My sisters look so old, it makes me feel
As if my own life might be over, and yet
He planted me when he was older than I am.
And when the doctor told her she was pregnant,
They celebrated; in their shoes, I wouldn't.
It wouldn't be nice to have to wield the scissors,
And say when any one life was at its peak
And ripe for striking. But if God was God,
His finger would be quicker on the trigger."

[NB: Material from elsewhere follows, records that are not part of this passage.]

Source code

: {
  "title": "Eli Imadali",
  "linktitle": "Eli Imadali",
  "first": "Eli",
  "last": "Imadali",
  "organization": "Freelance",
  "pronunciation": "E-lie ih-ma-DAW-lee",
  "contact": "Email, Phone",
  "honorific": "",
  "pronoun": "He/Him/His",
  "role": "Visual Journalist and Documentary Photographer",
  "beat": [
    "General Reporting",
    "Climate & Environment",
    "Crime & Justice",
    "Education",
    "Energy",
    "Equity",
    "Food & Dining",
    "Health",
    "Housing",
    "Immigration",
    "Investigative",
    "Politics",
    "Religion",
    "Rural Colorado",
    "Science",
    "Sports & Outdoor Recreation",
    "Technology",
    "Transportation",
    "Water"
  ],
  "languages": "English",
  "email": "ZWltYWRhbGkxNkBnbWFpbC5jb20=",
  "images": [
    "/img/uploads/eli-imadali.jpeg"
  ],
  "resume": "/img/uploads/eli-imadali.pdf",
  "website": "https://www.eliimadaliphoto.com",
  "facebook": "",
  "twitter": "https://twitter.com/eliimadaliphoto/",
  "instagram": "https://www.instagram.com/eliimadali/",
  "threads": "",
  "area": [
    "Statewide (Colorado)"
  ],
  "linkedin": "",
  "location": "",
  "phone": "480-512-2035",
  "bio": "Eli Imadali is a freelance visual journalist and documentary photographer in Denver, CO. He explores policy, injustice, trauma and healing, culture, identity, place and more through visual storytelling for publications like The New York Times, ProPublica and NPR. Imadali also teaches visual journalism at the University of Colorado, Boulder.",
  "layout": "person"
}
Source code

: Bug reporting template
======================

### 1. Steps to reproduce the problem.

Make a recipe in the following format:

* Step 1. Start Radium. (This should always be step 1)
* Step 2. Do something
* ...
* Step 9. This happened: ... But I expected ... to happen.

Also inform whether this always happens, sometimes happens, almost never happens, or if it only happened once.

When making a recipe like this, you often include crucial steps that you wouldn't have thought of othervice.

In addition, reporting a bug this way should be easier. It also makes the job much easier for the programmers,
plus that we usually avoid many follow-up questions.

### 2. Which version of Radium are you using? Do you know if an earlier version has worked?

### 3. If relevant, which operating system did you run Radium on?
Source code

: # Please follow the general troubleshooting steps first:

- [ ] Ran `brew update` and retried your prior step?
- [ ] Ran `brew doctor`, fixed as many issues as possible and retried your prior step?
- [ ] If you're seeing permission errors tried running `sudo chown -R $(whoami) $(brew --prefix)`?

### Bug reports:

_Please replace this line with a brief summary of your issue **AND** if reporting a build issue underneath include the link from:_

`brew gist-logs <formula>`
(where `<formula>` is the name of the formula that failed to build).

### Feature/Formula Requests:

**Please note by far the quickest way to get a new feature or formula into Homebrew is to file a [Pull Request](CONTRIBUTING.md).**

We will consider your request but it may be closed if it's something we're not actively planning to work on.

"In all those years at work I must have seen
A thousand secretaries, mostly young;
And I'm the kind of man who's popular
Around an office — though that's a different thing,
Of course, from getting them to bed. But still,
I never cheated on her: now, I can't.
I don't regret them, exactly, but I do
Find myself thinking of it as a waste.
What would I feel now, if I'd had them all?
Blaming them, maybe, for helping to wear it out?
One thing's for sure, I wouldn't still have her —
Not her. I guess I'd have to say that, no,
I don't regret them; but if we do come back,
I think I'd like to try life as a pimp
Or California lover-boy; just to see ...
Though I suppose that if we do come back
I may have been a randy King already,
With plenty of Maids and Ladies, keeping the Queen
Quiet with extra castles, or the axe.
But that's enough of that. I'll be Goddammed
If I become another impotent lecher,
One of these old boys talking and talking and talking
What he can't do — it's one life at a time."